A will is an essential part of planning for the future. But don’t think creating a will is a one-time proposition. Even if you have a valid document, it may need to be updated for a variety of reasons. For example:
1. Deaths – If individuals named (as heirs or executors) have died or they become incapacitated, a will should be changed.
2. Assets. Revisions may be needed if the value of assets has increased or decreased significantly, or they are no longer owned. For example, if you specifically leave your home to one of your children, and later sell it, you may want to change the distribution of your other assets.
3. Marriage – Wedding bells usually signal the need to review a will. Which assets should pass to your spouse? Are step-children involved? If this is not spelled out in a will, the state will decide. In a community property state, a spouse automatically inherits half of all community property. In most other states, a spouse may receive one‑third to one‑half of the estate, absent any other directions.
Also, keep in mind that an unmarried couple living together may want to leave assets to each other but in order to make an inheritance happen, it must generally be spelled out in a will.
4. Divorce – In many states, a divorce automatically revokes a will or those provisions concerning an ex‑spouse. As a result, if you get divorced, it’s best to have a new will drafted. For instance, you might have your former spouse removed as a primary beneficiary. In addition, you may want to change the beneficiary of your life insurance, pension or any existing IRAs. Consider the use of a trust if children from a previous marriage are involved.
You may also want to change your will if one of your children gets divorced.
5. Births – Once parents have children, their wills should be amended immediately to include the names of guardians to care for the children in the event the parents die prematurely. Also, parents or grandparents might wish to restructure their wills concerning distribution of assets after children are born. Again, the use of a trust may be recommended.
6. Retirement – This event may also trigger the need to make changes to an existing will. For example, many retirees sell their homes and move to other states. But state laws can vary widely. Furthermore, individuals may consider a power of attorney that enables someone else to act on their behalf in the event of certain illnesses.

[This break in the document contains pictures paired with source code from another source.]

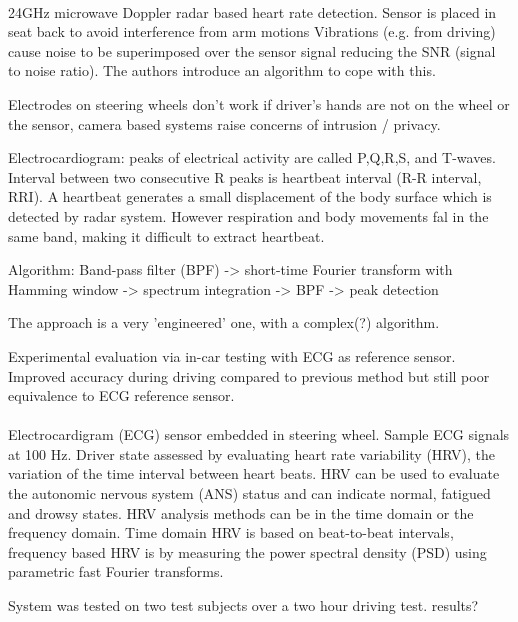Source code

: \documentclass[11pt, parskip=half*,twoside=false]{scrbook}
\begin{document}
\paragraph{\citep{tsuchiyaHeartbeatDetectionTechnology2020}} 24GHz microwave Doppler radar based heart rate detection. Sensor is placed in seat back to avoid interference from arm motions  Vibrations (e.g. from driving) cause noise to be superimposed over the sensor signal reducing the SNR (signal to noise ratio). The authors introduce an algorithm to cope with this. 

Electrodes on steering wheels don't work if driver's hands are not on the wheel or the sensor, camera based systems raise concerns of intrusion / privacy. 

Electrocardiogram: peaks of electrical activity are called P,Q,R,S, and T-waves. Interval between two consecutive R peaks is heartbeat interval (R-R interval, RRI). A heartbeat generates a small displacement of the body surface which is detected by radar system. However  respiration and body movements fal in the same band, making it difficult to extract heartbeat.

Algorithm: Band-pass filter (BPF) -> short-time Fourier transform with Hamming window -> spectrum integration -> BPF -> peak detection

The approach is a very 'engineered' one, with a complex(?) algorithm. 

Experimental evaluation via in-car testing with ECG as reference sensor. Improved accuracy during driving compared to previous method but still poor equivalence to ECG reference sensor.

\paragraph{\citep{jungDriverFatigueDrowsiness2014}} Electrocardigram (ECG) sensor embedded in steering wheel. Sample ECG signals at 100 Hz. Driver state assessed by evaluating heart rate variability (HRV), the variation of the time interval between heart beats. HRV can be used to evaluate the autonomic nervous system (ANS) status and can indicate normal, fatigued and drowsy states. HRV analysis methods can be in the time domain or the frequency domain. Time domain HRV is based on beat-to-beat intervals, frequency based HRV is by measuring the power spectral density (PSD) using parametric fast Fourier transforms.

System was tested on two test subjects over a two hour driving test. results?
\end{document}
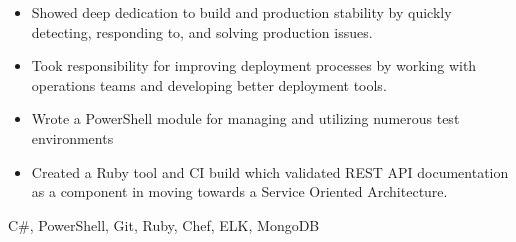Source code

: \begin{experiences}
{\begin{itemize}
                        \item Showed deep dedication to build and production stability by quickly detecting, responding to, and solving production issues.
                        \item Took responsibility for improving deployment processes by working with operations teams and developing better deployment tools.
                        \item Wrote a PowerShell module for managing and utilizing numerous test environments
                        \item Created a Ruby tool and CI build which validated REST API documentation as a component in moving towards a Service Oriented Architecture.
                        \fi
                      \end{itemize}
                    }
                    {C\#, PowerShell, Git, Ruby, Chef, ELK, MongoDB}
\end{experiences}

7. Tax law revisions – The Internal Revenue Code is regularly changed. In fact, many aspects of estate tax planning are in flux right now. A will should be designed to take advantage of maximum tax benefits that exist today so it may have to be updated as tax laws change.
You don’t have to tackle this problem on your own. If you need to update a will, rely on your estate planning advisers to guide you.
Where is It?
Before it’s too late, people should let someone know where their original will is stored. If one can’t be found after a person dies, a court may decide it was destroyed. It’s a good idea to keep a copy in a safe deposit box, but don’t put the original there without checking state law. Some states require that safe deposit boxes be sealed after the renter dies.
Other options include:
- Store an original will in the office of the county Clerk of the Superior Court. (It must be retrieved if the person moves.)
- Have your attorney and/or your accountant retain the original will. Ask them what will happen to the document if they die, move, or quit practicing.
- Store the will at home. Of course, it could be lost, inadvertently destroyed or discovered by an interested party who could deliberately destroy, conceal, or alter it.